The answer is to be the data below, written out in full and exactly.

[[ Information given open ]]

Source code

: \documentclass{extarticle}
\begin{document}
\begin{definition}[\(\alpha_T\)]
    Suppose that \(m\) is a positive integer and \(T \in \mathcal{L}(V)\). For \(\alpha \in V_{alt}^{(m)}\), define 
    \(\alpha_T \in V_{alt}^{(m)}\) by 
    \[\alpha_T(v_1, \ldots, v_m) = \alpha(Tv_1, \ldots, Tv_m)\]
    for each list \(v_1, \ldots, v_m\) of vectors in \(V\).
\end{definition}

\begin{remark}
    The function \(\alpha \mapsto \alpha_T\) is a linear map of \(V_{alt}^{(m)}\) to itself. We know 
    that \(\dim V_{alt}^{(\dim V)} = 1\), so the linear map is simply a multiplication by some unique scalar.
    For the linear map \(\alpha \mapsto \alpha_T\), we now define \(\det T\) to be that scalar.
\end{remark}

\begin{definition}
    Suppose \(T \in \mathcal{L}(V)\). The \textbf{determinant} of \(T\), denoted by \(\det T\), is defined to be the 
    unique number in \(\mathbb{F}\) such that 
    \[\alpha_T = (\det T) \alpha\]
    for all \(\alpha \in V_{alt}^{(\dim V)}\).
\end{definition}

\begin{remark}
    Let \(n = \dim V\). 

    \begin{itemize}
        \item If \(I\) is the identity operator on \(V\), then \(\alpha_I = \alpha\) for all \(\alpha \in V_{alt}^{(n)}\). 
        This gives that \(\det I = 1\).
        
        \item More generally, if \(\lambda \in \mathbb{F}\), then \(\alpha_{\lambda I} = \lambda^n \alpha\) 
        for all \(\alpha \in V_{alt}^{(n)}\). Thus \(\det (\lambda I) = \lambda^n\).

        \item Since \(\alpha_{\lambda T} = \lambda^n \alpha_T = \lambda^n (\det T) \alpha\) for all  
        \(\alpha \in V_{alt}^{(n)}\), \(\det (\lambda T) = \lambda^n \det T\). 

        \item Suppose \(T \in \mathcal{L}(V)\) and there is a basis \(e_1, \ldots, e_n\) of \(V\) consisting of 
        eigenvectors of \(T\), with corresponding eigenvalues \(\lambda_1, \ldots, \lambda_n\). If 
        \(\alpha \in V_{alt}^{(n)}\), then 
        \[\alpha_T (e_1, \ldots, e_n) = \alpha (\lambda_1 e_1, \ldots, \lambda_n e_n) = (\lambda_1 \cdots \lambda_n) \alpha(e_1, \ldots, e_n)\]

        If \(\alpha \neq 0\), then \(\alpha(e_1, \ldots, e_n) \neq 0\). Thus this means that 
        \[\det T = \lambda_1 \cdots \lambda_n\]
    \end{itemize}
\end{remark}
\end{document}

[[ Information given closed ]]

- _Written solution_:
Source code

: \documentclass{extarticle}
\begin{document}
\begin{definition}[\(\alpha_T\)]
    Suppose that \(m\) is a positive integer and \(T \in \mathcal{L}(V)\). For \(\alpha \in V_{alt}^{(m)}\), define 
    \(\alpha_T \in V_{alt}^{(m)}\) by 
    \[\alpha_T(v_1, \ldots, v_m) = \alpha(Tv_1, \ldots, Tv_m)\]
    for each list \(v_1, \ldots, v_m\) of vectors in \(V\).
\end{definition}

\begin{remark}
    The function \(\alpha \mapsto \alpha_T\) is a linear map of \(V_{alt}^{(m)}\) to itself. We know 
    that \(\dim V_{alt}^{(\dim V)} = 1\), so the linear map is simply a multiplication by some unique scalar.
    For the linear map \(\alpha \mapsto \alpha_T\), we now define \(\det T\) to be that scalar.
\end{remark}

\begin{definition}
    Suppose \(T \in \mathcal{L}(V)\). The \textbf{determinant} of \(T\), denoted by \(\det T\), is defined to be the 
    unique number in \(\mathbb{F}\) such that 
    \[\alpha_T = (\det T) \alpha\]
    for all \(\alpha \in V_{alt}^{(\dim V)}\).
\end{definition}

\begin{remark}
    Let \(n = \dim V\). 

    \begin{itemize}
        \item If \(I\) is the identity operator on \(V\), then \(\alpha_I = \alpha\) for all \(\alpha \in V_{alt}^{(n)}\). 
        This gives that \(\det I = 1\).
        
        \item More generally, if \(\lambda \in \mathbb{F}\), then \(\alpha_{\lambda I} = \lambda^n \alpha\) 
        for all \(\alpha \in V_{alt}^{(n)}\). Thus \(\det (\lambda I) = \lambda^n\).

        \item Since \(\alpha_{\lambda T} = \lambda^n \alpha_T = \lambda^n (\det T) \alpha\) for all  
        \(\alpha \in V_{alt}^{(n)}\), \(\det (\lambda T) = \lambda^n \det T\). 

        \item Suppose \(T \in \mathcal{L}(V)\) and there is a basis \(e_1, \ldots, e_n\) of \(V\) consisting of 
        eigenvectors of \(T\), with corresponding eigenvalues \(\lambda_1, \ldots, \lambda_n\). If 
        \(\alpha \in V_{alt}^{(n)}\), then 
        \[\alpha_T (e_1, \ldots, e_n) = \alpha (\lambda_1 e_1, \ldots, \lambda_n e_n) = (\lambda_1 \cdots \lambda_n) \alpha(e_1, \ldots, e_n)\]

        If \(\alpha \neq 0\), then \(\alpha(e_1, \ldots, e_n) \neq 0\). Thus this means that 
        \[\det T = \lambda_1 \cdots \lambda_n\]
    \end{itemize}
\end{remark}
\end{document}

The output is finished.